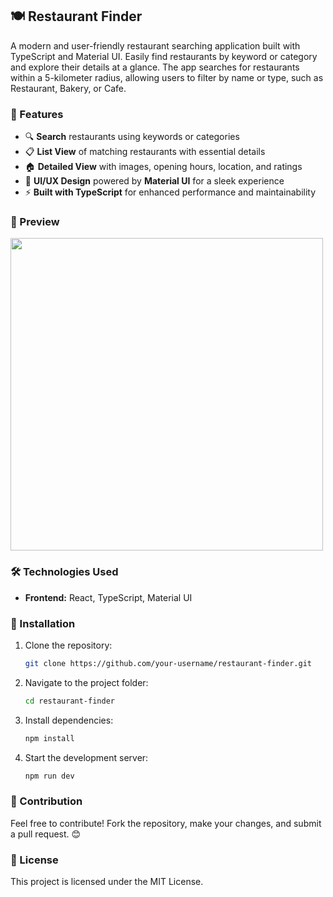 ## 🍽️ Restaurant Finder  

A modern and user-friendly restaurant searching application built with TypeScript and Material UI. Easily find restaurants by keyword or category and explore their details at a glance. The app searches for restaurants within a 5-kilometer radius, allowing users to filter by name or type, such as Restaurant, Bakery, or Cafe.

### 🚀 Features  
- 🔍 **Search** restaurants using keywords or categories  
- 📋 **List View** of matching restaurants with essential details  
- 🏠 **Detailed View** with images, opening hours, location, and ratings  
- 🎨 **UI/UX Design** powered by **Material UI** for a sleek experience  
- ⚡ **Built with TypeScript** for enhanced performance and maintainability  

### 📸 Preview  
<img src="public/assets/screen.png" width="500" height="auto" />


### 🛠️ Technologies Used  
- **Frontend:** React, TypeScript, Material UI  

### 🔧 Installation  
1. Clone the repository:  
   ```sh  
   git clone https://github.com/your-username/restaurant-finder.git  
   ```  
2. Navigate to the project folder:  
   ```sh  
   cd restaurant-finder  
   ```  
3. Install dependencies:  
   ```sh  
   npm install  
   ```  
4. Start the development server:  
   ```sh  
   npm run dev  
   ```  

### 📌 Contribution  
Feel free to contribute! Fork the repository, make your changes, and submit a pull request. 😊  

### 📄 License  
This project is licensed under the MIT License.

------------

Each line from the first line of the data above through the one containing "- 📋 **List View**" must be set down exactly; the pictures must not be.

• [TASK RESULT]:
 ## 🍽️ Restaurant Finder  

A modern and user-friendly restaurant searching application built with TypeScript and Material UI. Easily find restaurants by keyword or category and explore their details at a glance. The app searches for restaurants within a 5-kilometer radius, allowing users to filter by name or type, such as Restaurant, Bakery, or Cafe.

### 🚀 Features  
- 🔍 **Search** restaurants using keywords or categories  
- 📋 **List View** of matching restaurants with essential details  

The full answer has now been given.